Mr. Ryan’s plan calls for reshaping the curren, government-sponsored defined benefit fee for service insurance system. Under his plan, which would begin a decade from now, each beneficiary would receive a fixed amount of money — Democrats call it a voucher — to purchase private insurance or buy into the existing government program. Under the most recent Ryan plan, the money, known as premium support, would rise each year by the growth of the economy, plus 0.5 percentage points, considerably slower than health care’s current rate of inflation.
Mr. Ryan believes competition will drive down the cost of health care, keeping the voucher’s value up to date. The Congressional Budget Office projected that over time, the value of the voucher would erode, shifting the extra costs to the elderly.
Critics also warn that under Mr. Ryan’s plan, private insurers would try to sign up the healthiest seniors, leaving the sickest, most-expensive-to-cover elderly to enroll in the government program. That would boost the government’s costs and steeply erode the value of those recipients’ vouchers.
Mr. Biden noted that Mr. Romney’s original Medicare plan would have cost future beneficiaries $6,400 in higher costs and questioned what his current plan would cost. But it is difficult to assess what Mr. Romney’s plan would cost, because he has not released key details.
Unlike Mr. Ryan, who proposed capping the growth of premium support to the growth of the economy, plus 0.5 percentage points, Mr. Romney has not specified how much money he would give to future beneficiaries to buy coverage, or how fast it would grow — making the effects of his proposal difficult to assess.

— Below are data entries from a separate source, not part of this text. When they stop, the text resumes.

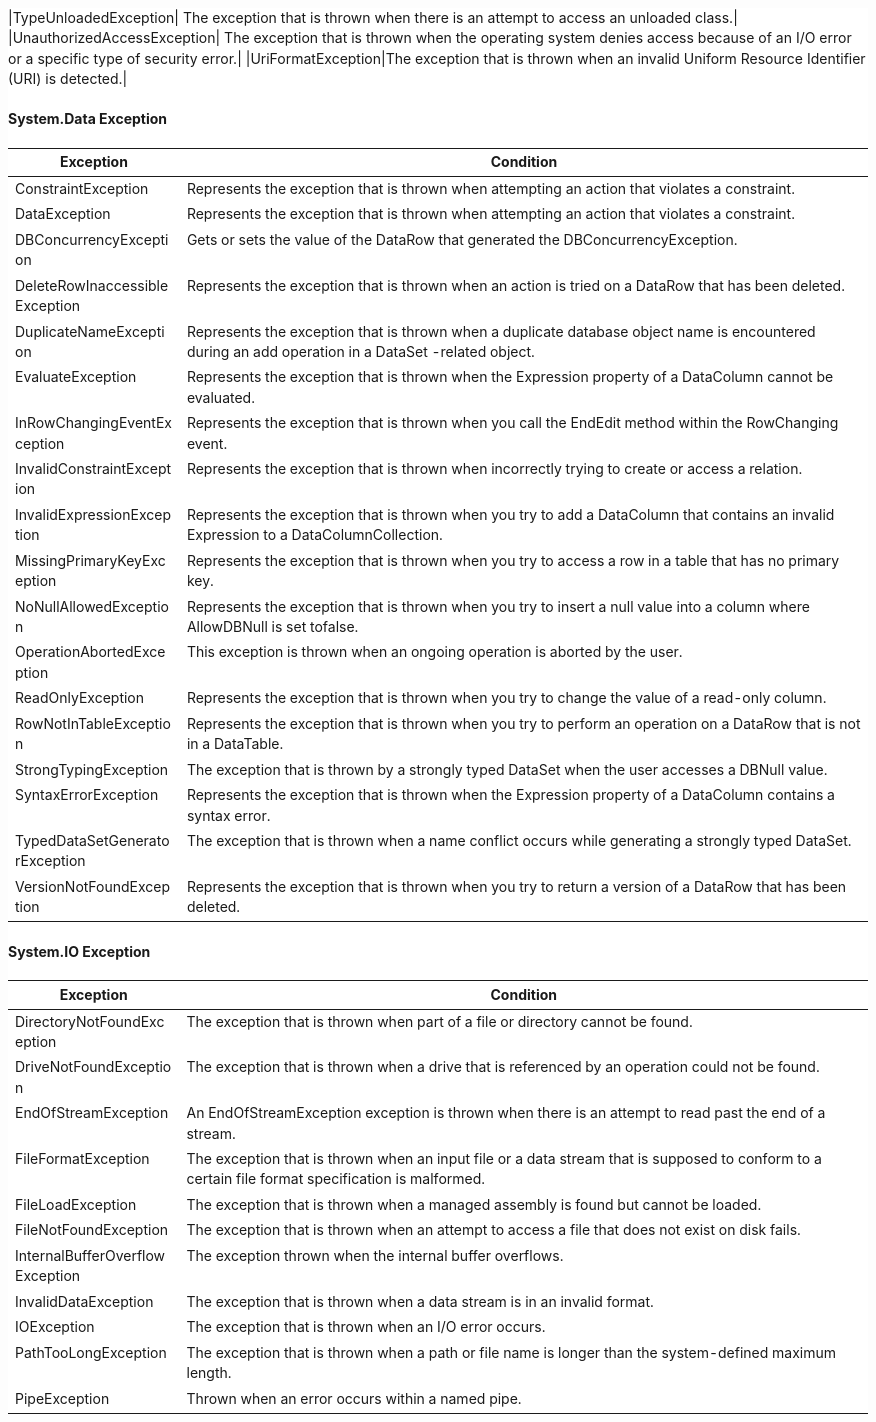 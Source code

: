 |TypeUnloadedException|	The exception that is thrown when there is an attempt to access an unloaded class.|
|UnauthorizedAccessException|	The exception that is thrown when the operating system denies access because of an I/O error or a specific type of security error.|
|UriFormatException|The exception that is thrown when an invalid Uniform Resource Identifier (URI) is detected.|
#### System.Data Exception
| Exception| Condition |
| --- | --- | 
|ConstraintException|	Represents the exception that is thrown when attempting an action that violates a constraint.|
|DataException|	Represents the exception that is thrown when attempting an action that violates a constraint.|
|DBConcurrencyException	|Gets or sets the value of the DataRow that generated the DBConcurrencyException.|
|DeleteRowInaccessibleException|	Represents the exception that is thrown when an action is tried on a DataRow that has been deleted.|
|DuplicateNameException|	Represents the exception that is thrown when a duplicate database object name is encountered during an add operation in a DataSet -related object.|
|EvaluateException|	Represents the exception that is thrown when the Expression property of a DataColumn cannot be evaluated.|
|InRowChangingEventException|	Represents the exception that is thrown when you call the EndEdit method within the RowChanging event.|
|InvalidConstraintException|	Represents the exception that is thrown when incorrectly trying to create or access a relation.|
|InvalidExpressionException	|Represents the exception that is thrown when you try to add a DataColumn that contains an invalid Expression to a DataColumnCollection.|
|MissingPrimaryKeyException|	Represents the exception that is thrown when you try to access a row in a table that has no primary key.|
|NoNullAllowedException|	Represents the exception that is thrown when you try to insert a null value into a column where AllowDBNull is set tofalse.|
|OperationAbortedException|	This exception is thrown when an ongoing operation is aborted by the user.|
|ReadOnlyException|	Represents the exception that is thrown when you try to change the value of a read-only column.|
|RowNotInTableException|	Represents the exception that is thrown when you try to perform an operation on a DataRow that is not in a DataTable.|
|StrongTypingException|	The exception that is thrown by a strongly typed DataSet when the user accesses a DBNull value.|
|SyntaxErrorException	|Represents the exception that is thrown when the Expression property of a DataColumn contains a syntax error.|
|TypedDataSetGeneratorException|	The exception that is thrown when a name conflict occurs while generating a strongly typed DataSet.|
|VersionNotFoundException|	Represents the exception that is thrown when you try to return a version of a DataRow that has been deleted.|
#### System.IO Exception
| Exception| Condition |
| --- | --- | 
|DirectoryNotFoundException|	The exception that is thrown when part of a file or directory cannot be found.|
|DriveNotFoundException|	The exception that is thrown when a drive that is referenced by an operation could not be found.|
|EndOfStreamException|	An EndOfStreamException exception is thrown when there is an attempt to read past the end of a stream.|
|FileFormatException|	The exception that is thrown when an input file or a data stream that is supposed to conform to a certain file format specification is malformed.|
|FileLoadException|	The exception that is thrown when a managed assembly is found but cannot be loaded.|
|FileNotFoundException|	The exception that is thrown when an attempt to access a file that does not exist on disk fails.|
|InternalBufferOverflowException|	The exception thrown when the internal buffer overflows.|
|InvalidDataException|	The exception that is thrown when a data stream is in an invalid format.|
|IOException|	The exception that is thrown when an I/O error occurs.|
|PathTooLongException|	The exception that is thrown when a path or file name is longer than the system-defined maximum length.|
|PipeException|	Thrown when an error occurs within a named pipe.|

The Romney campaign’s policy director, Lanhee Chen, wrote that while higher-income seniors might be asked to pay more under Mr. Romney’s plan, “all seniors will be guaranteed sufficient support because the support is actually set based on what plans will cost.”
But the campaign has not said how its plan would work. A question and answer section of the campaign’s Web site puts it this way: “How high will the premium support be? How quickly will it grow? Mitt continues to work on refining the details of his plan, and he is exploring different options for ensuring that future seniors receive the premium support they need while also ensuring that competitive pressures encourage providers to improve quality and control cost.”
Mr. Romney has suggested keeping the growth of the subsidies below the rate of medical inflation in the past. He told the Washington Examiner last December that allowing the subsidies to grow at the rate of medical inflation “would have no particular impact on reining in the excessive cost of our entitlement program.”
If his campaign’s theory that increased competition among private plans will slow the growth of health care costs proves wrong, future beneficiaries could well face higher costs. (Mr. Romney’s pledge to repeal Mr. Obama’s health care law would also cost them more, because part of the law helps Medicare beneficiaries pay for prescription drugs by filing the so-called doughnut hole.) But without knowing the size of the subsidies or how fast they would grow, it is impossible to assign a dollar value to the cost, as the Obama campaign has tried to do.